(Listed records)
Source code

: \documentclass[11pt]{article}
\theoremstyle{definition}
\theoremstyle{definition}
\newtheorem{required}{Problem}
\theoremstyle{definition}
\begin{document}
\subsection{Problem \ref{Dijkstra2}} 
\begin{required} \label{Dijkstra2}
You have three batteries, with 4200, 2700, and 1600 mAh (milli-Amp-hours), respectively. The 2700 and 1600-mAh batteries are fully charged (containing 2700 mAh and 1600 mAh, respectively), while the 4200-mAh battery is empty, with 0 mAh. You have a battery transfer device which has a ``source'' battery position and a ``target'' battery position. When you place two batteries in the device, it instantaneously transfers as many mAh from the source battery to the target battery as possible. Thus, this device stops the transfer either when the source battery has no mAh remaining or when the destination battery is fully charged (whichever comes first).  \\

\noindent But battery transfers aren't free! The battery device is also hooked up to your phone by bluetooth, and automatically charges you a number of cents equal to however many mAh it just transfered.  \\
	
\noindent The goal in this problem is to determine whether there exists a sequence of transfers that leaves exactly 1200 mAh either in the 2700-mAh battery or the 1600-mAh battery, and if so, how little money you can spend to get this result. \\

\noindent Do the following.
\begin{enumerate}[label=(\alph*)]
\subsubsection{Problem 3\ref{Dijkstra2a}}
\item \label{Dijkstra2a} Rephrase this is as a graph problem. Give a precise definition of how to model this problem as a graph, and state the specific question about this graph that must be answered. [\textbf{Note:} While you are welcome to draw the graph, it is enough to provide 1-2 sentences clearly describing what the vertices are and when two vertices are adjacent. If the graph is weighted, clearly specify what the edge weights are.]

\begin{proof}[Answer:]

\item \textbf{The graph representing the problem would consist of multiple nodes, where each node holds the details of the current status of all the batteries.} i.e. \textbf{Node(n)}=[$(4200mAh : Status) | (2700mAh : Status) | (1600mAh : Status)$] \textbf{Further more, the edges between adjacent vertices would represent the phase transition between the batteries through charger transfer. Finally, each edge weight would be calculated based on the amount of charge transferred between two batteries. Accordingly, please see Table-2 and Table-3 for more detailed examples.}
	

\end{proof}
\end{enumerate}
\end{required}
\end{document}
(End Listed records)
(Listed records)
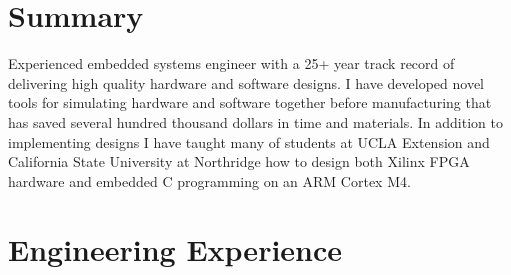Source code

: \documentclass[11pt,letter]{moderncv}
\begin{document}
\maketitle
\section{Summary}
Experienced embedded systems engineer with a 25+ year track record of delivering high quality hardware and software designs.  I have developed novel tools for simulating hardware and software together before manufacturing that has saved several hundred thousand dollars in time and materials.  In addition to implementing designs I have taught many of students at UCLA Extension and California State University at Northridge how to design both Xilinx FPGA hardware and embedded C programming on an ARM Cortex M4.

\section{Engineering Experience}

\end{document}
(End Listed records)
» What this task involves
Go over the listing above and return each line with "textbf".

» Answer to the exercise
\item \label{Dijkstra2a} Rephrase this is as a graph problem. Give a precise definition of how to model this problem as a graph, and state the specific question about this graph that must be answered. [\textbf{Note:} While you are welcome to draw the graph, it is enough to provide 1-2 sentences clearly describing what the vertices are and when two vertices are adjacent. If the graph is weighted, clearly specify what the edge weights are.]
\item \textbf{The graph representing the problem would consist of multiple nodes, where each node holds the details of the current status of all the batteries.} i.e. \textbf{Node(n)}=[$(4200mAh : Status) | (2700mAh : Status) | (1600mAh : Status)$] \textbf{Further more, the edges between adjacent vertices would represent the phase transition between the batteries through charger transfer. Finally, each edge weight would be calculated based on the amount of charge transferred between two batteries. Accordingly, please see Table-2 and Table-3 for more detailed examples.}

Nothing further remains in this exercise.